Whether you are considering purchasing a property that will come with an aboveground storage tank or you are thinking about buying an AST for your facility, you will need to be aware of the federal regulations that govern its use. There are many responsibilities that come with being the owner of an aboveground storage tank and in today’s blog, we’ll highlight the most important federal regulations you need to be aware of in order to operate within the law.

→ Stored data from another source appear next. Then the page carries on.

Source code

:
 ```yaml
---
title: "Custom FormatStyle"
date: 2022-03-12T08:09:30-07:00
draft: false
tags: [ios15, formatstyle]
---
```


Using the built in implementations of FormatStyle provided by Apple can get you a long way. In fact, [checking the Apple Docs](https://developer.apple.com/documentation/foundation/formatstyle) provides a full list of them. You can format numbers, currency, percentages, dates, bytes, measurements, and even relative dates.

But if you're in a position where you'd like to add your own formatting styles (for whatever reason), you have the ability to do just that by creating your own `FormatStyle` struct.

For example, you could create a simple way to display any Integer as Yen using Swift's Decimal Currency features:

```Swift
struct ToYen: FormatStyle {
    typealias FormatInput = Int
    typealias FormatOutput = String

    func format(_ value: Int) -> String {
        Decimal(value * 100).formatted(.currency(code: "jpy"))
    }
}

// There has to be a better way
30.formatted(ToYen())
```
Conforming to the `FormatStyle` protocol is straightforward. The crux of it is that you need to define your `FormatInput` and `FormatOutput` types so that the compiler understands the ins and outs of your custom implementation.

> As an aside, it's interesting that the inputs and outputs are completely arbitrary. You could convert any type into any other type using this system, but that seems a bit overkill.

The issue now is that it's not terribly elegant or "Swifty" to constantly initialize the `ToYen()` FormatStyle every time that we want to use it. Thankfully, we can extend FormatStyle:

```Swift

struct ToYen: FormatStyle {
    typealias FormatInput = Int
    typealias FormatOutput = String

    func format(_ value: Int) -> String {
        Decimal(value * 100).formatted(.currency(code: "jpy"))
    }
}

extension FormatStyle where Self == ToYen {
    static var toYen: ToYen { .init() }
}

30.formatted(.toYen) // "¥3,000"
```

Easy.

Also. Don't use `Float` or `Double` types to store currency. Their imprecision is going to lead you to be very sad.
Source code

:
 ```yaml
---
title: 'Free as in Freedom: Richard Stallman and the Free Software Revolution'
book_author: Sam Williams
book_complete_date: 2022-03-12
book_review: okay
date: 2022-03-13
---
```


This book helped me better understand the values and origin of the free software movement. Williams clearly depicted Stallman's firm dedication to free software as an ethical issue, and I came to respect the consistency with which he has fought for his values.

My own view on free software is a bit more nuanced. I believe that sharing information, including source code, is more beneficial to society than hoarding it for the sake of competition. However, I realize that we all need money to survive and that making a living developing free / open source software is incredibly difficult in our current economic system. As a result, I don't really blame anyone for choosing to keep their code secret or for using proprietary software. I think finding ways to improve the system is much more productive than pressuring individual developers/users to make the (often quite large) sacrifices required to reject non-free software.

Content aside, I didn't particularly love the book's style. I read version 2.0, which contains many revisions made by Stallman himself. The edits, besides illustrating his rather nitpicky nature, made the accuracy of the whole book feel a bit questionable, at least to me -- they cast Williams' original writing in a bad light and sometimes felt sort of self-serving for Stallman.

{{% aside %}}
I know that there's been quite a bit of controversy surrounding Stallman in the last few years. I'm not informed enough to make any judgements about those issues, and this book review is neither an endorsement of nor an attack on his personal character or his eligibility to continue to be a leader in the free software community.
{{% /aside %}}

An AST can only be used to house oil if it has been specifically constructed to do so. In addition, the design of an AST must include a secondary containment space that is large enough to handle the total volume contained within your tank as well as an adequate freeboard to handle precipitation. Mobile and portable ASTs also require secondary containment areas and they should be positioned to prevent discharge.
Testing and monitoring
All aboveground storage tanks need to be inspected at regular intervals. In addition, your AST will need to be inspected anytime any materials repairs have been made to your tank. The frequency with which your tank will need to be inspected will depend on the capacity and design of your aboveground storage tank. This fact sheet from the Environmental Protection Agency can help you identify how often your tank will need to be inspected and provides useful guidance on other federal regulations as well. Visual inspections must be combined with another system of non-destructive shell testing, whether that be hydrostatic, ultrasonic, radiographic, or acoustic emissions testing. Always keep comparison records for your AST and be sure to frequently conduct a visual inspection of the outside of your container to monitor damage and potential sources of leakage.
Bear in mind that the majority of the regulations regarding aboveground storage tanks exist at the state level, so be sure to research the specific requirements in your area by contacting your local state agency that governs the regulation of storage tanks.